Labeled feeds - Githubissues

gbrindisi commented 9 years ago

Hi! I've managed to tidy up the code a bit.

I'm aware that the dot-based nomenclature I've chosen is not so pretty but I still find useful the overall functionality. Anyhow check it out and let me know if you would like something different.

The config I've used is the following:

[feeds.outbound]
#malwaregroup     = http://www.malwaregroup.com/ipaddresses
#malc0de          = http://malc0de.com/bl/IP_Blacklist.txt
#zeustracker      = https://zeustracker.abuse.ch/blocklist.php?download=ipblocklist
#spyeyetracker    = https://spyeyetracker.abuse.ch/blocklist.php?download=ipblocklist
#palevotracker    = https://palevotracker.abuse.ch/blocklists.#php?download=ipblocklist
alienvault       = http://reputation.alienvault.com/reputation.data
#nothink-malware-dns = http://www.nothink.org/blacklist/blacklist_malware_dns.txt
#nothink-malware-http = http://www.nothink.org/blacklist/blacklist_malware_http.txt
#nothink-malware-irc = http://www.nothink.org/blacklist/blacklist_malware_irc.txt

[feeds.inbound]
#projecthoneypot = http://www.projecthoneypot.org/list_of_ips.php?rss=1
#openbl = http://www.openbl.org/lists/base_30days.txt
#blocklist-ssh = http://www.blocklist.de/lists/ssh.txt
#blocklist-apache = http://www.blocklist.de/lists/apache.txt
#blocklist-asterisk = http://www.blocklist.de/lists/asterisk.txt
#blocklist-bots = http://www.blocklist.de/lists/bots.txt
#blocklist-courierimap = http://www.blocklist.de/lists/courierimap.txt
#blocklist-courierpop3 = http://www.blocklist.de/lists/courierpop3.txt
#blocklist-email = http://www.blocklist.de/lists/email.txt
#blocklist-ftp = http://www.blocklist.de/lists/ftp.txt
#blocklist-imap = http://www.blocklist.de/lists/imap.txt
#blocklist-ircbot = http://www.blocklist.de/lists/ircbot.txt
#blocklist-pop3 = http://www.blocklist.de/lists/pop3.txt
#blocklist-postfix = http://www.blocklist.de/lists/postfix.txt
#blocklist-proftpd = http://www.blocklist.de/lists/proftpd.txt
#blocklist-sip = http://www.blocklist.de/lists/sip.txt
#ciarmy = http://www.ciarmy.com/list/ci-badguys.txt
alienvault-inbound = http://reputation.alienvault.com/reputation.data
#drg-ssh = http://dragonresearchgroup.org/insight/sshpwauth.txt
#drg-vnc = http://dragonresearchgroup.org/insight/vncprobe.txt
#rulez = http://danger.rulez.sk/projects/bruteforceblocker/blist.php
#sans = https://isc.sans.edu/ipsascii.html
#nothink-ssh = http://www.nothink.org/blacklist/blacklist_ssh_day.txt
#packetmail = https://www.packetmail.net/iprep.txt
#autoshun = http://www.autoshun.org/files/shunlist.csv
#haleys = http://charles.the-haleys.org/ssh_dico_attack_hdeny_format.#php/hostsdeny#.txt
#virbl = http://virbl.org/download/virbl.dnsbl.bit.nl.txt
#botscout = http://botscout.com/last_caught_cache.htm

[feeds.parsers]
alienvault = process_alienvault
alienvault-inbound = process_alienvault
projecthoneypot = process_project_honeypot
rulez = process_rulez
sans = process_sans
packetmail = process_packetmail
autoshun = process_autoshun
haleys = process_haleys
drg-ssh = process_drg
drg-vnc = process_drg
malwaregroup = process_malwaregroup

krmaxwell commented 9 years ago

I have pulled this over into the gbrindisi-labeled-feeds branch and fixed the merge conflicts.

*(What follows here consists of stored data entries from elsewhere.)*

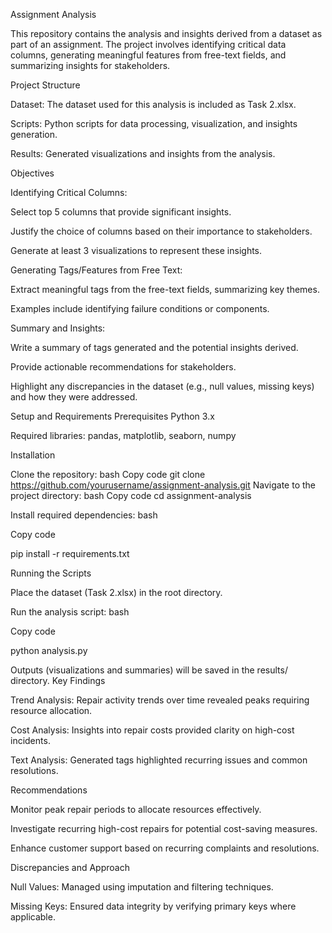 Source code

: Assignment Analysis

This repository contains the analysis and insights derived from a dataset as part of an assignment. The project involves identifying critical data columns, generating meaningful features from free-text fields, and summarizing insights for stakeholders.

Project Structure

Dataset: The dataset used for this analysis is included as Task 2.xlsx.

Scripts: Python scripts for data processing, visualization, and insights generation.

Results: Generated visualizations and insights from the analysis.

Objectives

Identifying Critical Columns:

Select top 5 columns that provide significant insights.

Justify the choice of columns based on their importance to stakeholders.

Generate at least 3 visualizations to represent these insights.

Generating Tags/Features from Free Text:

Extract meaningful tags from the free-text fields, summarizing key themes.

Examples include identifying failure conditions or components.

Summary and Insights:

Write a summary of tags generated and the potential insights derived.

Provide actionable recommendations for stakeholders.

Highlight any discrepancies in the dataset (e.g., null values, missing keys) and how they were addressed.

Setup and Requirements
Prerequisites
Python 3.x

Required libraries: pandas, matplotlib, seaborn, numpy

Installation

Clone the repository:
bash
Copy code
git clone https://github.com/yourusername/assignment-analysis.git
Navigate to the project directory:
bash
Copy code
cd assignment-analysis

Install required dependencies:
bash

Copy code

pip install -r requirements.txt

Running the Scripts

Place the dataset (Task 2.xlsx) in the root directory.

Run the analysis script:
bash

Copy code

python analysis.py

Outputs (visualizations and summaries) will be saved in the results/ directory.
Key Findings

Trend Analysis: Repair activity trends over time revealed peaks requiring resource allocation.

Cost Analysis: Insights into repair costs provided clarity on high-cost incidents.

Text Analysis: Generated tags highlighted recurring issues and common resolutions.

Recommendations

Monitor peak repair periods to allocate resources effectively.

Investigate recurring high-cost repairs for potential cost-saving measures.

Enhance customer support based on recurring complaints and resolutions.

Discrepancies and Approach

Null Values: Managed using imputation and filtering techniques.

Missing Keys: Ensured data integrity by verifying primary keys where applicable.
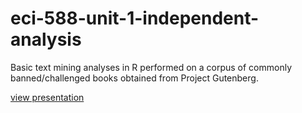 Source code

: # eci-588-unit-1-independent-analysis

Basic text mining analyses in R performed on a corpus of commonly banned/challenged books obtained from Project Gutenberg. 

[view presentation](https://cullerth.github.io/eci-588-unit-1-independent-analysis/Unit1_Analysis_BannedBooks.html)
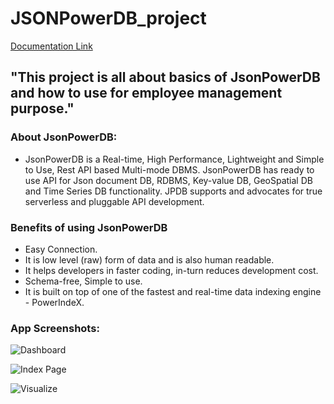 # JSONPowerDB_project

[Documentation Link](http://login2explore.com/jpdb/docs.html)

## "This project is all about basics of JsonPowerDB and how to use for employee management purpose." 
### About JsonPowerDB:

- JsonPowerDB is a Real-time, High Performance, Lightweight and Simple to Use, Rest API based Multi-mode DBMS. JsonPowerDB has ready to use API for Json document DB, RDBMS, Key-value DB, GeoSpatial DB and Time Series DB functionality. JPDB supports and advocates for true serverless and pluggable API development.

### Benefits of using JsonPowerDB

- Easy Connection.
- It is low level (raw) form of data and is also human readable.
- It helps developers in faster coding, in-turn reduces development cost.
- Schema-free, Simple to use.
- It is built on top of one of the fastest and real-time data indexing engine - PowerIndeX.


### App Screenshots:

![Dashboard](https://github.com/BeAgarwal/JsonPowerDB/blob/master/Assets/Screenshots/Dashboard.PNG)

![Index Page](https://github.com/BeAgarwal/JsonPowerDB/blob/master/Assets/Screenshots/Index.PNG)

![Visualize](https://github.com/BeAgarwal/JsonPowerDB/blob/master/Assets/Screenshots/Server.PNG)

Will try to test tonight.

krmaxwell commented 9 years ago

Alternately @gbrindisi if you can pull the current master into yours, the conflict is pretty easy to fix and it will update this PR.

gbrindisi commented 9 years ago

Done! ...I'm not totally sure I did it right :goat:

alexcpsec commented 9 years ago

So, I am not ignoring this, but I was thinking that this is an opportunity to begin to address the extra fields that would be required from a more robust TI feeds parsing engine (such as confidence, campaign, other notes).

I have some work to do around defining that on some other things I am working on the internal parts of the non-open source code I have, so I'd like to propose a direction for us to move forward by early next week.

@gbrindisi I think this is a step in the right direction, but I want to make sure we do not code ourselves into a corner :)

gbrindisi commented 9 years ago

Ok I understand :) Let me know what you decide and if you and @technoskald want I can help with the coding.

Feel free to mail or message me on slack (I'm lurking daily btw ;)).

krmaxwell commented 9 years ago

Just a quick poke here to see where we are on this :)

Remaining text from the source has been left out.